4.6 Vector Addition Example with Timing¶
In this example we will look at these new aspects of CUDA coding.
Using code timing to know how fast the code runs.
Experiment to find out whether changes to the code affect the time and to compare running on the host CPU to running on the GPU device.
Add a check for whether a user enters a value for threads per block that is larger than allowed.
Demonstrate that you can run kernel code without using dim3 variables if you are only concerned with the x dimension and using 1D grids and thread blocks.
Show a standard practice of using an additional command line argument for the size of our array.
Show that we can run several device kernel functions, one after the other, from one main program.
The code contains experimental timings for the following conditions:
Running on a single thread on the host CPU.
Running on a single thread on the GPU device (not something we would normally do, but given to show the difference between CPU and GPU cores).
Running on a single block of threads (grid size 1).
Running on a somewhat small number of blocks, using a slightly different version of the loop to perform the addition.
Running on a large number of blocks, as shown in the previous example.
These cases are numbered in comments in the code shown below.
Note
Taking timings and running experiments as shown here is central to the work process during PDC computing. Just as we need to make sure our code is still correct, we also want to determine the best way to run the code to get the best performance and what factors do not really affect the performance.
Using a single block of threads¶
In prior examples, we used one way of mapping the threads to compute each element of the array.
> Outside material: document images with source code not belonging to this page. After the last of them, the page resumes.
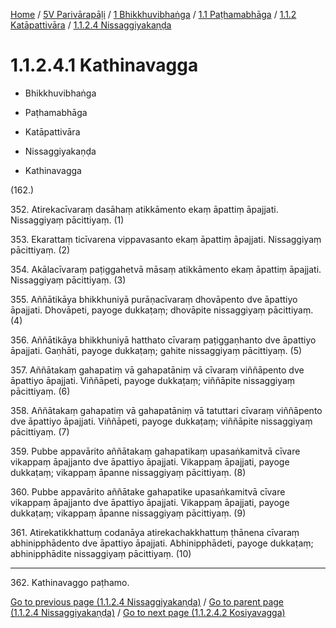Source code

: 
[Home](/) / [5V Parivārapāḷi](../../../...md) / [1 Bhikkhuvibhaṅga](../../...md) / [1.1 Paṭhamabhāga](../...md) / [1.1.2 Katāpattivāra](...md) / [1.1.2.4 Nissaggiyakaṇḍa](../5V/1/1.1/1.1.2/1.1.2.4.md)

# 1.1.2.4.1 Kathinavagga

* Bhikkhuvibhaṅga

* Paṭhamabhāga

* Katāpattivāra

* Nissaggiyakaṇḍa

* Kathinavagga

(162.)

352\. Atirekacīvaraṃ dasāhaṃ atikkāmento ekaṃ āpattiṃ āpajjati. Nissaggiyaṃ pācittiyaṃ. (1)

353\. Ekarattaṃ ticīvarena vippavasanto ekaṃ āpattiṃ āpajjati. Nissaggiyaṃ pācittiyaṃ. (2)

354\. Akālacīvaraṃ paṭiggahetvā māsaṃ atikkāmento ekaṃ āpattiṃ āpajjati. Nissaggiyaṃ pācittiyaṃ. (3)

355\. Aññātikāya bhikkhuniyā purāṇacīvaraṃ dhovāpento dve āpattiyo āpajjati. Dhovāpeti, payoge dukkaṭaṃ; dhovāpite nissaggiyaṃ pācittiyaṃ. (4)

356\. Aññātikāya bhikkhuniyā hatthato cīvaraṃ paṭiggaṇhanto dve āpattiyo āpajjati. Gaṇhāti, payoge dukkaṭaṃ; gahite nissaggiyaṃ pācittiyaṃ. (5)

357\. Aññātakaṃ gahapatiṃ vā gahapatāniṃ vā cīvaraṃ viññāpento dve āpattiyo āpajjati. Viññāpeti, payoge dukkaṭaṃ; viññāpite nissaggiyaṃ pācittiyaṃ. (6)

358\. Aññātakaṃ gahapatiṃ vā gahapatāniṃ vā tatuttari cīvaraṃ viññāpento dve āpattiyo āpajjati. Viññāpeti, payoge dukkaṭaṃ; viññāpite nissaggiyaṃ pācittiyaṃ. (7)

359\. Pubbe appavārito aññātakaṃ gahapatikaṃ upasaṅkamitvā cīvare vikappaṃ āpajjanto dve āpattiyo āpajjati. Vikappaṃ āpajjati, payoge dukkaṭaṃ; vikappaṃ āpanne nissaggiyaṃ pācittiyaṃ. (8)

360\. Pubbe appavārito aññātake gahapatike upasaṅkamitvā cīvare vikappaṃ āpajjanto dve āpattiyo āpajjati. Vikappaṃ āpajjati, payoge dukkaṭaṃ; vikappaṃ āpanne nissaggiyaṃ pācittiyaṃ. (9)

361\. Atirekatikkhattuṃ codanāya atirekachakkhattuṃ ṭhānena cīvaraṃ abhinipphādento dve āpattiyo āpajjati. Abhinipphādeti, payoge dukkaṭaṃ; abhinipphādite nissaggiyaṃ pācittiyaṃ. (10)

---

362\. Kathinavaggo paṭhamo.



[Go to previous page (1.1.2.4 Nissaggiyakaṇḍa)](../5V/1/1.1/1.1.2/1.1.2.4.md) / [Go to parent page (1.1.2.4 Nissaggiyakaṇḍa)](../5V/1/1.1/1.1.2/1.1.2.4.md) / [Go to next page (1.1.2.4.2 Kosiyavagga)](1.1.2.4.2.md)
In this section we will explore different mappings of thread blocks in a 1D grid to a 1D array that represents vectors to be added together. We’ll start by envisioning the simplest case from earlier examples, a single block of 8 threads as shown in Figure 4-8.
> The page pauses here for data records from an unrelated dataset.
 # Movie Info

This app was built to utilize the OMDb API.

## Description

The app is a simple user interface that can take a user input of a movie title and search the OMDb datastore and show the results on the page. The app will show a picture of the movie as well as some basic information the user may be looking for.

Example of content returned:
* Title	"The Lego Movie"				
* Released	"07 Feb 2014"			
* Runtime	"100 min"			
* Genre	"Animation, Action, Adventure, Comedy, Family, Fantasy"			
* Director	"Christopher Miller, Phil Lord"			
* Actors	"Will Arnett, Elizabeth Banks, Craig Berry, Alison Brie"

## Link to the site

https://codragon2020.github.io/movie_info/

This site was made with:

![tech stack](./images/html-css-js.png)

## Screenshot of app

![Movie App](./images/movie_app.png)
Suppose that we are adding an array of 16 elements to another array of 16 elements using the algorithm for vector addition. There are different ways of setting up a grid of block(s) to complete this task. The first is shown in Figure 4-9, where a single block of 8 threads can be mapped over time to complete 8 computations simultaneously. An example kernel function to do this is shown.
In this case, the block of green threads first works on the first 8 elements of the array. Then in a next larger timestep, the block of threads shown in a magenta color would complete the work.
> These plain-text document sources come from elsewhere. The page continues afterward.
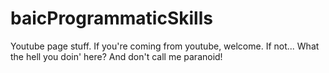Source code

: # baicProgrammaticSkills
Youtube page stuff. If you're coming from youtube, welcome. If not... What the hell you doin' here? And don't call me paranoid! 
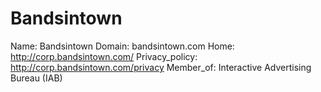 
# Bandsintown 

Name: Bandsintown 
Domain: bandsintown.com
Home: http://corp.bandsintown.com/
Privacy_policy: http://corp.bandsintown.com/privacy
Member_of: Interactive Advertising Bureau (IAB)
Pay particular attention to the for loop and how index and stride are set up. Compare the code to the diagram, where the single block is repeated over the top of the array elements it will work on. For 32 elements, imagine 4 larger time steps in this loop, with 8 threads in the block ‘sliding along’ to work on the next 8 elements.
Note
It’s important to understand that the CUDA runtime system takes care of assigning the block of threads to ‘slide along’ your array elements. As a programmer, you are setting up the loop for this and specifying one block. This limits the overall parallelism, mainly because one block runs on one SM on the device, as shown in Figure 4-10.
Using multiple blocks of threads¶
Using multiple blocks of threads in a 1D grid is the most effective way to use an NVIDIA GPU card, since each block will map to a different streaming multiprocessor. Recall this figure from section 4-2:
Fixed grid size method¶
There are different ways of using multiple blocks of threads in our kernel function code. One way is to set a fixed number of blocks in the grid. Let’s illustrate this with an example. Suppose that we use 2 blocks of 8 threads each when we call a kernel function. Further suppose that we have 32 elements in our arrays. This situation is shown in Figure 4-11, including a kernel function that handles this case. Note how with 2 blocks of 8 threads we can perform 16 computations in parallel, then perform 16 more.
Note that if we increase our array size, for example by doubling it to 64, yet keep the same grid size and block size, the picture above would need four colors to depict the computations that can happen in parallel (in theory- see the next note).
Note
One could argue that the above depiction is not strictly true. The CUDA block scheduler on many devices has gotten really good at making the ‘stride’ version of the code with a fixed grid size run as fast or faster than the following example. You will likely observe this when you run it. It may not be true for other applications, however, so you always need to check and test like we are doing here.
The reason for this is that every core in an SM can actually run multiple threads simultaneously. So the hardware scheduler can assign blocks to run simultaneously on an SM, apparently as efficiently as if the blocks were spread across all SMs, at least for this example and for higher-end GPU cards. So our picture in Figure 4-Y is too simple for modern NVIDIA GPU devices when it comes to scheduling the running threads. The running of the threads is more like Figure 4-12.
A technical post from NVIDIA states this:
One SM can run several concurrent CUDA blocks depending on the resources needed by CUDA blocks.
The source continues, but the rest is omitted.